See, Jesus isn’t just rejecting power for humility, he is rejecting the Tempter for what he is asking him to do: to reject GOD. And Jesus won’t have anything to do with that. That is why it doesn’t seem like Jesus is really even tempted by any of this. Not because he is stronger than humans or that he is divinely perfect or anything, but because if Jesus were tempted, it would mean that he could be someone that does reject GOD. And Jesus isn’t about to do that; he doesn't want that. He knows that he is nothing without GOD. That the power all comes from GOD and that it isn’t something for him to possess. Therefore, if he were to engage the Tempter, he would be giving up on his own fundamental principle—that you never reject GOD —under any circumstance.

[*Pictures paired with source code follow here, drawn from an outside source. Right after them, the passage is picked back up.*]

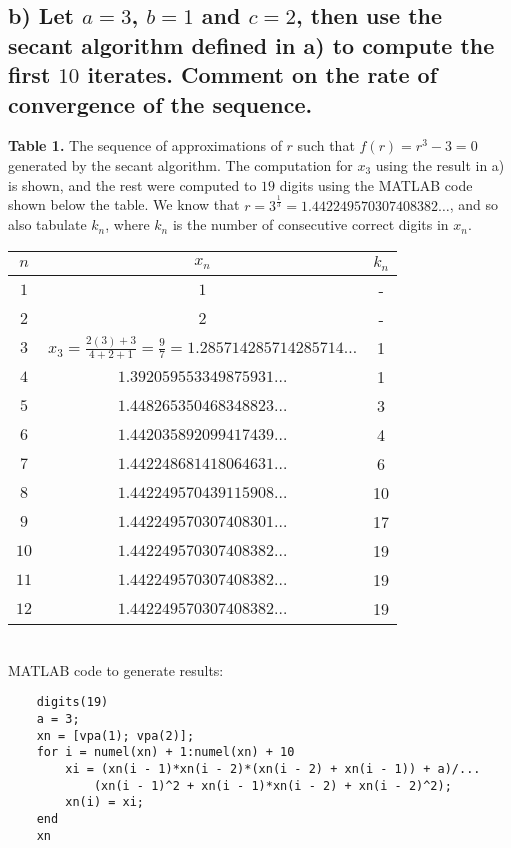 \documentclass[11pt, letterpaper]{article}
\begin{document}
\subsection*{b) \normalfont Let $a=3$, $b=1$ and $c=2$, then use the secant algorithm defined in a)
to compute the first $10$ iterates. Comment on the rate of convergence of the sequence.}
{\bf Table 1.}
The sequence of approximations of $r$ such that $f(r)=r^3-3=0$ generated by the secant algorithm.
The computation for $x_3$ using the result in a) is shown, and the rest were computed to $19$ digits using the
MATLAB code shown below the table. We know that $r=3^{\frac{1}{3}}=1.442249570307408382\dots$, and so also tabulate $k_n$,
where $k_n$ is the number of consecutive correct digits in $x_n$.
\begin{table}[h!]
    \begin{center}
        \begin{tabular}{c|c|c}
            $n$ & $x_n$ & $k_n$\\
            \hline
            $1$ & $1$ & -\\
            $2$ & $2$ & -\\
            $3$ & $x_3=\frac{2(3)+3}{4+2+1}=\frac{9}{7}=1.285714285714285714\dots$ & 1\\
            $4$ & $1.392059553349875931\dots$ & 1\\
            $5$ & $1.448265350468348823\dots$ & 3\\
            $6$ & $1.442035892099417439\dots$ & 4\\
            $7$ & $1.442248681418064631\dots$ & 6\\
            $8$ & $1.442249570439115908\dots$ & 10\\
            $9$ & $1.442249570307408301\dots$ & 17\\
            $10$ & $1.442249570307408382\dots$ & 19\\
            $11$ & $1.442249570307408382\dots$ & 19\\
            $12$ & $1.442249570307408382\dots$ & 19
        \end{tabular}
    \end{center}
\end{table}\\
MATLAB code to generate results:
\begin{verbatim}
    digits(19)
    a = 3;
    xn = [vpa(1); vpa(2)];
    for i = numel(xn) + 1:numel(xn) + 10
        xi = (xn(i - 1)*xn(i - 2)*(xn(i - 2) + xn(i - 1)) + a)/...
            (xn(i - 1)^2 + xn(i - 1)*xn(i - 2) + xn(i - 2)^2);
        xn(i) = xi;
    end
    xn
\end{verbatim}
\end{document}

So we see how Jesus does it: he doesn’t argue with the Tempter, or even use his own words. He simply says “for it is written” and then quotes Deuteronomy: the Word of GOD. This isn’t prooftexting or using Scripture to make your point: this is Jesus demonstrating to the Tempter, that it is GOD that speaks for Jesus, that it is GOD that is provider and liberator, not the other way around.

This image is powerful for us. Take a minute to visualize it with me. There are two men in this Gospel, right? Picture them for a moment:
  • One smells of tea tree oil, has a $200 haircut, $600 sunglasses, and a $1000 watch. He is wearing a tailored suit, and his shoes are as shiny as his teeth. He is absolutely gorgeous. That is the devil.
  • One just smells. His hair is long and scraggely, matted together. His clothes haven't been changed in 6 weeks, and he is covered in sand and dust. He is absolutely disgusting. That is Jesus.

Trust in GOD
We are given the opportunity in this season of Lent to reject the temptation of power through our own trust in GOD. That GOD is the origin of our sustenance and the bringer of all good things.

For us, Lent isn’t a time to torture ourselves or make ourselves miserable or put ourselves in a position to feel temptation just so we can avoid it. It isn’t a time of misery in which we simply deprive ourselves of a little chocolate cake to prove something to somebody that might want us to be deprived. It is a time to trust GOD, and help bring others to trust GOD.

This is the beauty of our faith—that GOD trusts us enough to trust GOD.

It is remarkable that GOD would trust us! To trust us because of all of our faults and all of our ambitions. But GOD trusts us to trust GOD. And what joy that can bring, even in Lent. That is why I wish each of us, without the least sarcasm, to have a truly happy Lent.